We people of faith need to attend to the voice of the prophets, even when, as with Amos, they confront us on our worship of false gods: wealth, militarism, power, oppression, etc. Prophets speak a word from God, not only challenging our idolatry, but also promising a security based on divine justice, that leads to showing mercy to all.

The Responsorial Psalm prays to hear what God has to say. The people seem to be in distress and have already made an appeal to God. They are now doing what we do when we have laid out our case to God; they are waiting for a response. If that describes our current situation, praying the Psalm will help us as we wait with our questions, doubt, or inpatience. The Psalm expresses trust that God will respond to us: “The Lord will give his benefits, our land shall yield its increase.”

Speaking of prophets: the gospel narrates Jesus sending his disciples on a missionary journey. They have followed him up to this point and this will be their first preaching mission. Relying on their own powers and abilities will only end in failure.

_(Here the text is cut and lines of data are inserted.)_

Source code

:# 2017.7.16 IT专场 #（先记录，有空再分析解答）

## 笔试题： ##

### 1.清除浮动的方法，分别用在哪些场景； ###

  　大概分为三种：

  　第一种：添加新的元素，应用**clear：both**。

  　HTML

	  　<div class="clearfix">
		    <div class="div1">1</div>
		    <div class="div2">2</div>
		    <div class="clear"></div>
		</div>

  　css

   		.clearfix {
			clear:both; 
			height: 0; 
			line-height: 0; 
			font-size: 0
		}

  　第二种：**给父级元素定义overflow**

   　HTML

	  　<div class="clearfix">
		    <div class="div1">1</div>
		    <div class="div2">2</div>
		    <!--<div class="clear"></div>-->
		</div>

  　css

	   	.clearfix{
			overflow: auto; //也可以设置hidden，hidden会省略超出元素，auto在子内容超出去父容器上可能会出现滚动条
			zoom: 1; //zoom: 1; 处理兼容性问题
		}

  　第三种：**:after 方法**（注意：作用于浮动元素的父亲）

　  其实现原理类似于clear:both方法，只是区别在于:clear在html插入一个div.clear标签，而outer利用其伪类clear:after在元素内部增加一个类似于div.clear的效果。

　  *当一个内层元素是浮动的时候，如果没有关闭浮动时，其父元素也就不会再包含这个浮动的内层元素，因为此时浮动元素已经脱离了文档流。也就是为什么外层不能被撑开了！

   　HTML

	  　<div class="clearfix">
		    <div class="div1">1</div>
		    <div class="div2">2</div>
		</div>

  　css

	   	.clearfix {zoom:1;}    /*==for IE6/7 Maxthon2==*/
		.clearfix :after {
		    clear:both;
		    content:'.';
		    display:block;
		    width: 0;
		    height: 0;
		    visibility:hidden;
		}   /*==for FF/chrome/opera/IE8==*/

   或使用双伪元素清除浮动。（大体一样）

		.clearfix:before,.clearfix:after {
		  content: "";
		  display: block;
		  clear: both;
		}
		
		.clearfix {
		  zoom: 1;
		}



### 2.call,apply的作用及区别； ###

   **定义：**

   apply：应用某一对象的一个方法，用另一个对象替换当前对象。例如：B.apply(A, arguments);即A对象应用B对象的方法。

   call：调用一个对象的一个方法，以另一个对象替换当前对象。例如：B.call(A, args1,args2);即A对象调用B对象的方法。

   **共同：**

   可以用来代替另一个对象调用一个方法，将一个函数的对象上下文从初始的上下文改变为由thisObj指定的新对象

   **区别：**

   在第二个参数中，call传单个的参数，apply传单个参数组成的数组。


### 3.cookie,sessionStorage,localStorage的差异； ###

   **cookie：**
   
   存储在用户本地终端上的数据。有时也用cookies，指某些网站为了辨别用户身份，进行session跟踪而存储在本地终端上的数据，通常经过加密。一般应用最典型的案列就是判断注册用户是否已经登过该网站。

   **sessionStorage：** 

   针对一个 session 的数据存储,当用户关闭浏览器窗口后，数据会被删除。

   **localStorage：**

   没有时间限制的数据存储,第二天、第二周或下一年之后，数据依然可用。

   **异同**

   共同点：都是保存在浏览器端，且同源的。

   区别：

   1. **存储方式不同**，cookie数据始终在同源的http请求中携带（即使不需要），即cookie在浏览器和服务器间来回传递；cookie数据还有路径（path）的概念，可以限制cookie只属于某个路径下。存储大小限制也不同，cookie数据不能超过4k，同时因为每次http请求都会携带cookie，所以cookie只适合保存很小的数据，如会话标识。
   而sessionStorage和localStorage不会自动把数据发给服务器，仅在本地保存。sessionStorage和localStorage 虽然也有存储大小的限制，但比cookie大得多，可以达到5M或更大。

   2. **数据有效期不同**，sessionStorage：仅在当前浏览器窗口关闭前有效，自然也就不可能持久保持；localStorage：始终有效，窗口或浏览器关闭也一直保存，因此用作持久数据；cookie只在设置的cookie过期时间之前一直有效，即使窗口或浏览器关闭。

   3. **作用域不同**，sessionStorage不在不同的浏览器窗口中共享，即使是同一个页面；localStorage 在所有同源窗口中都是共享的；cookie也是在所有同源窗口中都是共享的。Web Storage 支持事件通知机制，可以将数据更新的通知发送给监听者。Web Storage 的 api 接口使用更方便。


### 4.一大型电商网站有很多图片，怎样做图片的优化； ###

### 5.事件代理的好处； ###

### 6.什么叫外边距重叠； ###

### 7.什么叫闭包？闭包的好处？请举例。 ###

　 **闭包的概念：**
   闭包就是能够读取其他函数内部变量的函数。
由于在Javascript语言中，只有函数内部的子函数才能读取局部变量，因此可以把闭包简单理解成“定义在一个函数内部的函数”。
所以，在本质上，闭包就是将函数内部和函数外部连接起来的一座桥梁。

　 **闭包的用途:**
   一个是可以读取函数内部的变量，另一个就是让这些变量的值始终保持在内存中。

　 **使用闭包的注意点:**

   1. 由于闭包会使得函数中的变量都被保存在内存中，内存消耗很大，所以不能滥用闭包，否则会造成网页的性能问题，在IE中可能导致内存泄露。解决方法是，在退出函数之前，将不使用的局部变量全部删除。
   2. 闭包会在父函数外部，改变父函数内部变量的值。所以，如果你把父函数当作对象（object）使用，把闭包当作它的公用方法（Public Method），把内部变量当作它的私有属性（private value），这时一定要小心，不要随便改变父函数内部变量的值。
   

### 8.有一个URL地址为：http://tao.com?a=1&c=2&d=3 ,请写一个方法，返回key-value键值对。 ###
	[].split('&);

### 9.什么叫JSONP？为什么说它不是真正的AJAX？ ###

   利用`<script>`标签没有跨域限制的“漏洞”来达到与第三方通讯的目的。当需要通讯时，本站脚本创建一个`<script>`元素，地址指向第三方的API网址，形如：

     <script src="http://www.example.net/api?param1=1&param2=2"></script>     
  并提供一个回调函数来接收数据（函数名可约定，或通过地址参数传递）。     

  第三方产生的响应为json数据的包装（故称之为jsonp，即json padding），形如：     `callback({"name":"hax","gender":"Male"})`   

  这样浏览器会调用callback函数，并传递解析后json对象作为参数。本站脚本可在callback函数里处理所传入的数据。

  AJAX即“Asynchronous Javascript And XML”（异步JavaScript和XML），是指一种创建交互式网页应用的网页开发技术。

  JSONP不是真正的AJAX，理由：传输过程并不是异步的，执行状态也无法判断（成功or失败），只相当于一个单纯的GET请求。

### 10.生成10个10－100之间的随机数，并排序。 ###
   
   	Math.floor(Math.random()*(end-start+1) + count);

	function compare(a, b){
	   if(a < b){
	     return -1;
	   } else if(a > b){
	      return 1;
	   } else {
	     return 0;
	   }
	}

They are simple farmers, fishers, tradespeople – hardly gifted preachers. Jesus tells them to put aside the “essentials” such a task would ordinarily require.

These missionaries are going to deal with “unclean spirits.” Fill in the blanks: what unclean spirits do we face living our Christian lives: speaking the truth to power; defending the rights of the poor and displaced; befriending the imprisoned; feeding the stranger, etc.? The only way the apostles and we can fulfill our assigned prophetic calling is through the authority of Jesus. We are not on our own, we have Jesus as our guide and presence as we fulfill the tasks he has given us.

Jesus is realistic. He doesn’t want to set up his apostles for failure. But they will be rejected; but shouldn’t get discouraged. or downcast when that happens. These prophets – we prophets – are to pick up and move on “…shake the dust off your feet." It was a symbolic gesture the Israelites did when they returned from a pagan land.)

Note that the mission the apostles were to do took two shapes: words and deeds. They were to have authority over unclean spirits and to preach repentance. This would be a visible fulfillment of what Jesus said in the beginning of Mark’s gospel: “The kingdom of God is at hand. Repent and believe in the gospel” (1:15). Jesus now has coworkers, partners, in his mission to fulfill God’s saving plan for all. These workers are given the very power Jesus had over all kinds of evil. It might be the personal sins we encounter in our own lives or the immediate world or, like Amos, we may have to challenge local and national government, even our own church, when they do not live up to Jesus’ teaching.

Jesus is no longer with us in his flesh. But we are his flesh and blood in our present time. The readings show today God has chosen ordinary people like us and given us extraordinary powers. Every day we have opportunities to touch the minds and hearts of those around us at home, school, work, or recreation. By our words and the example of our lives, we announce the nearness of God: “The kingdom of God is at hand.”

Amos was what we would call an “ordinary guy.” Jesus’ first disciples were also ordinary men and women. God doesn’t seem to have any qualifications for higher education, influence, or talent. It’s just us ordinary folk here. But that means we have no excuse when God calls us to do a chosen task, big or small, in words or actions. God has a habit of calling plain folk to proclaim Jesus’ message but always equips them with what they need to fulfill their mission.

That being true, we don’t have to worry if we have all the “baggage” to perform our tasks. As we heard in the readings today, we are the ones sent by the Lord and given authority over unclean spirits. So, we ask for the guidance to learn from the Spirit what is our inspired and directed task. Then we set about to fulfill it.